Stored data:
'''

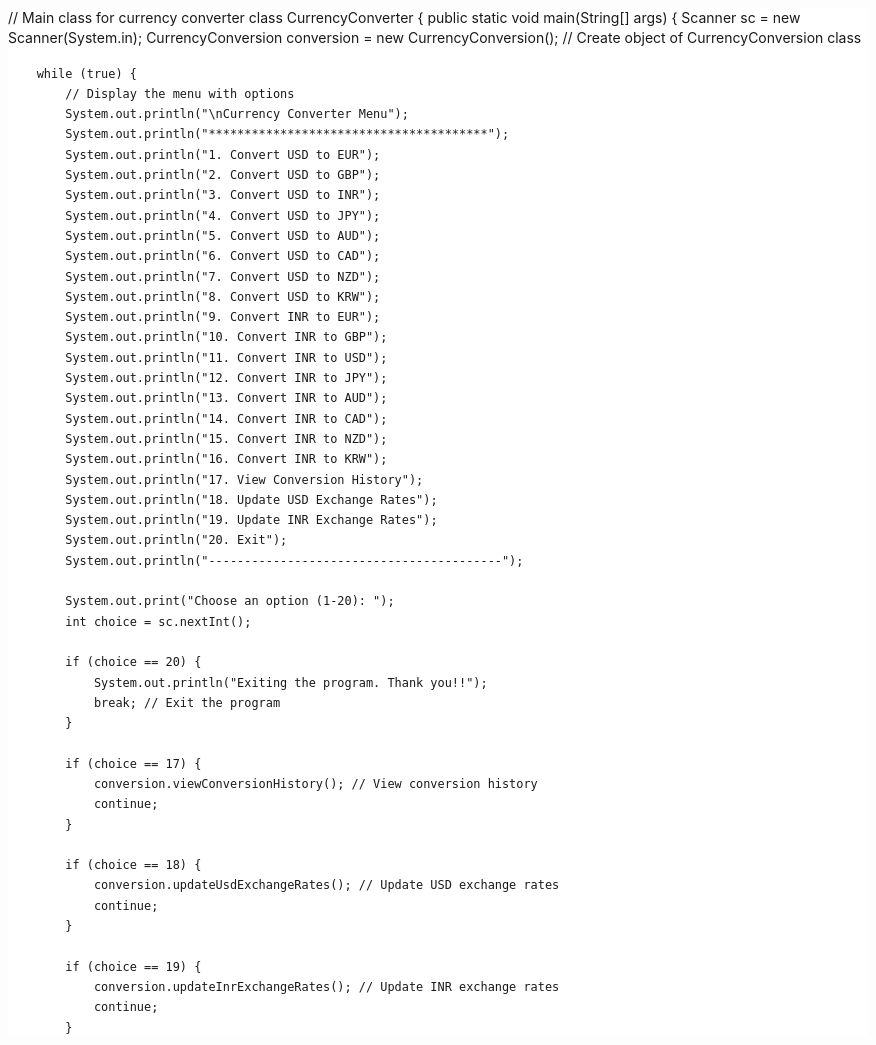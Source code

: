 // Main class for currency converter
class CurrencyConverter {
    public static void main(String[] args) {
        Scanner sc = new Scanner(System.in);
        CurrencyConversion conversion = new CurrencyConversion(); // Create object of CurrencyConversion class

        while (true) {
            // Display the menu with options
            System.out.println("\nCurrency Converter Menu");
            System.out.println("***************************************");
            System.out.println("1. Convert USD to EUR");
            System.out.println("2. Convert USD to GBP");
            System.out.println("3. Convert USD to INR");
            System.out.println("4. Convert USD to JPY");
            System.out.println("5. Convert USD to AUD");
            System.out.println("6. Convert USD to CAD");
            System.out.println("7. Convert USD to NZD");
            System.out.println("8. Convert USD to KRW");
            System.out.println("9. Convert INR to EUR");
            System.out.println("10. Convert INR to GBP");
            System.out.println("11. Convert INR to USD");
            System.out.println("12. Convert INR to JPY");
            System.out.println("13. Convert INR to AUD");
            System.out.println("14. Convert INR to CAD");
            System.out.println("15. Convert INR to NZD");
            System.out.println("16. Convert INR to KRW");
            System.out.println("17. View Conversion History");
            System.out.println("18. Update USD Exchange Rates");
            System.out.println("19. Update INR Exchange Rates");
            System.out.println("20. Exit");
            System.out.println("-----------------------------------------");

            System.out.print("Choose an option (1-20): ");
            int choice = sc.nextInt();

            if (choice == 20) {
                System.out.println("Exiting the program. Thank you!!");
                break; // Exit the program
            }

            if (choice == 17) {
                conversion.viewConversionHistory(); // View conversion history
                continue;
            }

            if (choice == 18) {
                conversion.updateUsdExchangeRates(); // Update USD exchange rates
                continue;
            }

            if (choice == 19) {
                conversion.updateInrExchangeRates(); // Update INR exchange rates
                continue;
            }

'''

#### WORK TASK:
Scan the entries above and copy each line where "View" occurs.

#### ANSWER FOR THIS EXERCISE:
            System.out.println("17. View Conversion History");
                conversion.viewConversionHistory(); // View conversion history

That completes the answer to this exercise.